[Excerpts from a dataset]
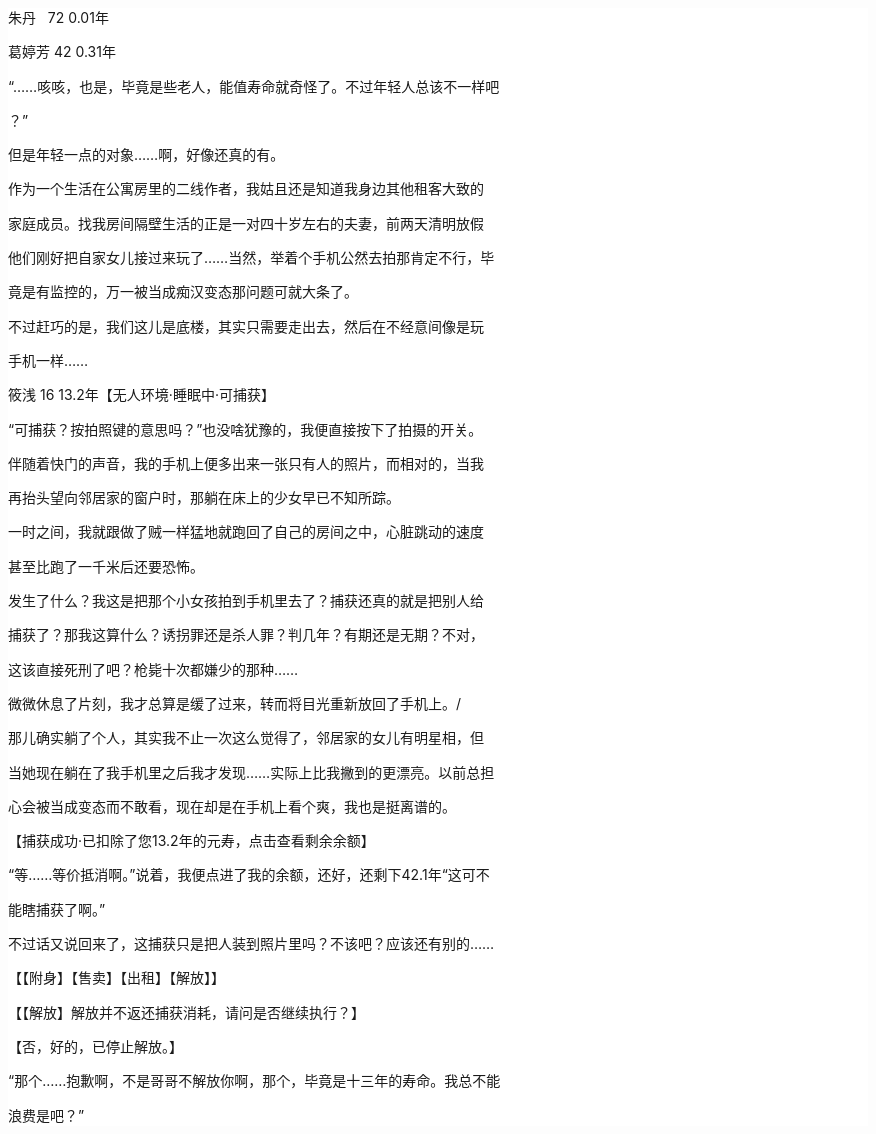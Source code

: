 朱丹   72 0.01年

葛婷芳 42 0.31年

“……咳咳，也是，毕竟是些老人，能值寿命就奇怪了。不过年轻人总该不一样吧

？”

但是年轻一点的对象……啊，好像还真的有。

作为一个生活在公寓房里的二线作者，我姑且还是知道我身边其他租客大致的

家庭成员。找我房间隔壁生活的正是一对四十岁左右的夫妻，前两天清明放假

他们刚好把自家女儿接过来玩了……当然，举着个手机公然去拍那肯定不行，毕

竟是有监控的，万一被当成痴汉变态那问题可就大条了。

不过赶巧的是，我们这儿是底楼，其实只需要走出去，然后在不经意间像是玩

手机一样……

筱浅 16 13.2年【无人环境·睡眠中·可捕获】

“可捕获？按拍照键的意思吗？”也没啥犹豫的，我便直接按下了拍摄的开关。

伴随着快门的声音，我的手机上便多出来一张只有人的照片，而相对的，当我

再抬头望向邻居家的窗户时，那躺在床上的少女早已不知所踪。

一时之间，我就跟做了贼一样猛地就跑回了自己的房间之中，心脏跳动的速度

甚至比跑了一千米后还要恐怖。

发生了什么？我这是把那个小女孩拍到手机里去了？捕获还真的就是把别人给

捕获了？那我这算什么？诱拐罪还是杀人罪？判几年？有期还是无期？不对，

这该直接死刑了吧？枪毙十次都嫌少的那种……

微微休息了片刻，我才总算是缓了过来，转而将目光重新放回了手机上。/

那儿确实躺了个人，其实我不止一次这么觉得了，邻居家的女儿有明星相，但

当她现在躺在了我手机里之后我才发现……实际上比我撇到的更漂亮。以前总担

心会被当成变态而不敢看，现在却是在手机上看个爽，我也是挺离谱的。

【捕获成功·已扣除了您13.2年的元寿，点击查看剩余余额】

“等……等价抵消啊。”说着，我便点进了我的余额，还好，还剩下42.1年“这可不

能瞎捕获了啊。”

不过话又说回来了，这捕获只是把人装到照片里吗？不该吧？应该还有别的……

【【附身】【售卖】【出租】【解放】】

【【解放】解放并不返还捕获消耗，请问是否继续执行？】

【否，好的，已停止解放。】

“那个……抱歉啊，不是哥哥不解放你啊，那个，毕竟是十三年的寿命。我总不能

浪费是吧？”
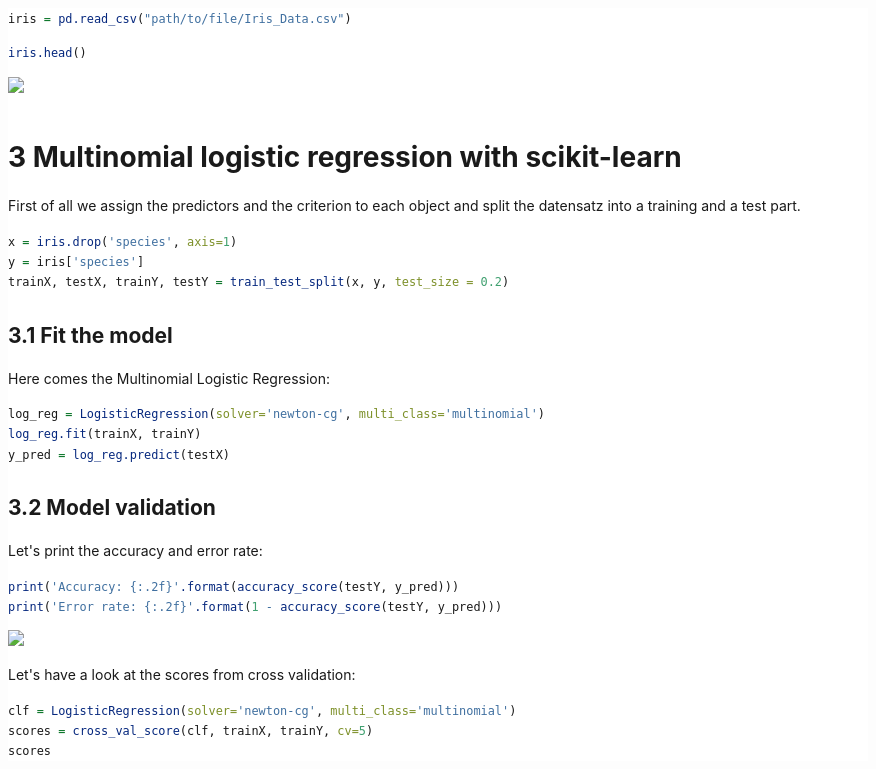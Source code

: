 

```r
iris = pd.read_csv("path/to/file/Iris_Data.csv")
```



```r
iris.head()
```

![](/post/2019-11-15-multinomial-logistic-regression_files/p27p1.png)



# 3 Multinomial logistic regression with scikit-learn

First of all we assign the predictors and the criterion to each object and split the datensatz into a training and a test part.



```r
x = iris.drop('species', axis=1)
y = iris['species']
trainX, testX, trainY, testY = train_test_split(x, y, test_size = 0.2)
```


## 3.1 Fit the model

Here comes the Multinomial Logistic Regression: 


```r
log_reg = LogisticRegression(solver='newton-cg', multi_class='multinomial')
log_reg.fit(trainX, trainY)
y_pred = log_reg.predict(testX)
```


## 3.2 Model validation


Let's print the accuracy and error rate:


```r
print('Accuracy: {:.2f}'.format(accuracy_score(testY, y_pred)))
print('Error rate: {:.2f}'.format(1 - accuracy_score(testY, y_pred)))
```

![](/post/2019-11-15-multinomial-logistic-regression_files/p27p2.png)

Let's have a look at the scores from cross validation:


```r
clf = LogisticRegression(solver='newton-cg', multi_class='multinomial')
scores = cross_val_score(clf, trainX, trainY, cv=5)
scores
```
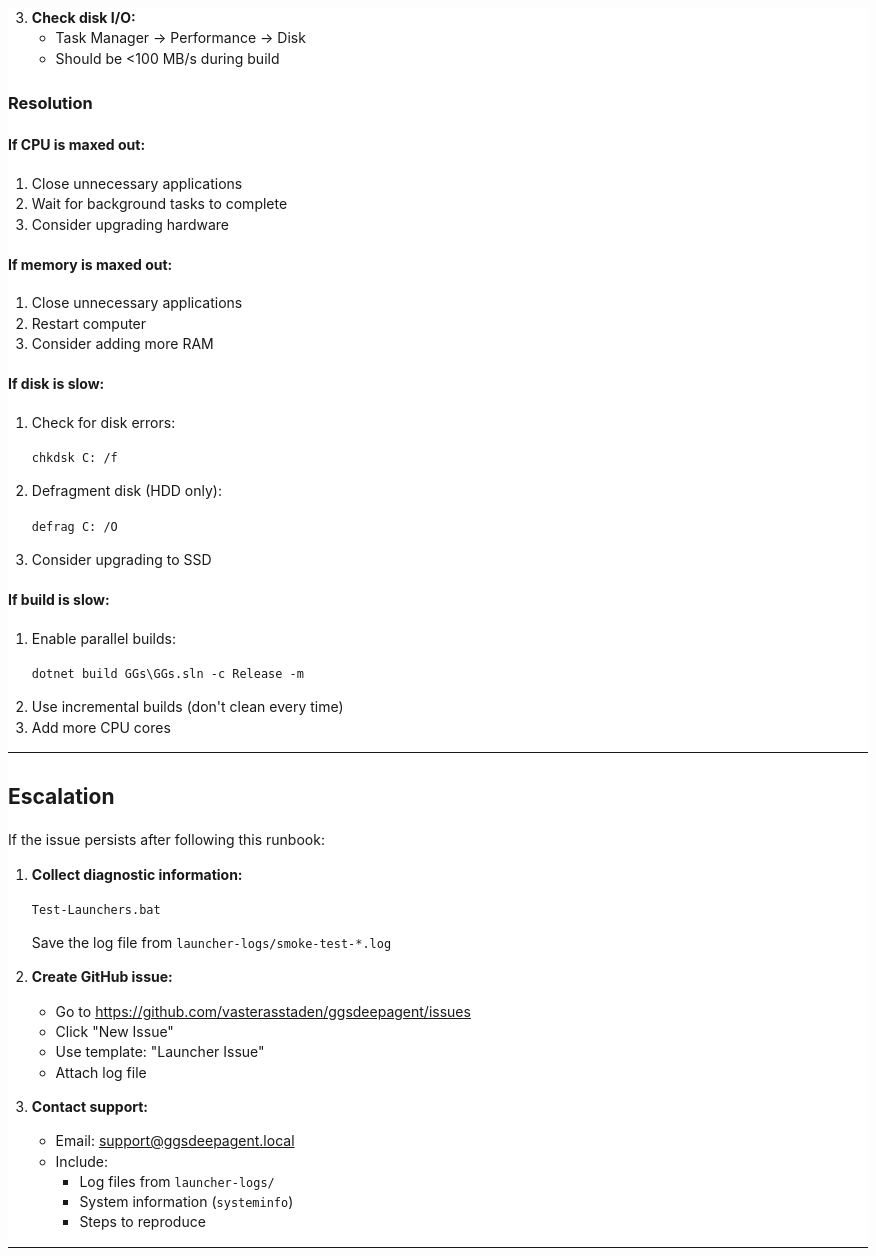 3. **Check disk I/O:**
   - Task Manager → Performance → Disk
   - Should be <100 MB/s during build

### Resolution

#### If CPU is maxed out:
1. Close unnecessary applications
2. Wait for background tasks to complete
3. Consider upgrading hardware

#### If memory is maxed out:
1. Close unnecessary applications
2. Restart computer
3. Consider adding more RAM

#### If disk is slow:
1. Check for disk errors:
   ```batch
   chkdsk C: /f
   ```
2. Defragment disk (HDD only):
   ```batch
   defrag C: /O
   ```
3. Consider upgrading to SSD

#### If build is slow:
1. Enable parallel builds:
   ```batch
   dotnet build GGs\GGs.sln -c Release -m
   ```
2. Use incremental builds (don't clean every time)
3. Add more CPU cores

---

## Escalation

If the issue persists after following this runbook:

1. **Collect diagnostic information:**
   ```batch
   Test-Launchers.bat
   ```
   Save the log file from `launcher-logs/smoke-test-*.log`

2. **Create GitHub issue:**
   - Go to https://github.com/vasterasstaden/ggsdeepagent/issues
   - Click "New Issue"
   - Use template: "Launcher Issue"
   - Attach log file

3. **Contact support:**
   - Email: support@ggsdeepagent.local
   - Include:
     - Log files from `launcher-logs/`
     - System information (`systeminfo`)
     - Steps to reproduce

---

◆ THE PROBLEM
Every line of the entries that includes "more" must be copied into the answer.

◆ ANSWER BOX
3. Consider adding more RAM
3. Add more CPU cores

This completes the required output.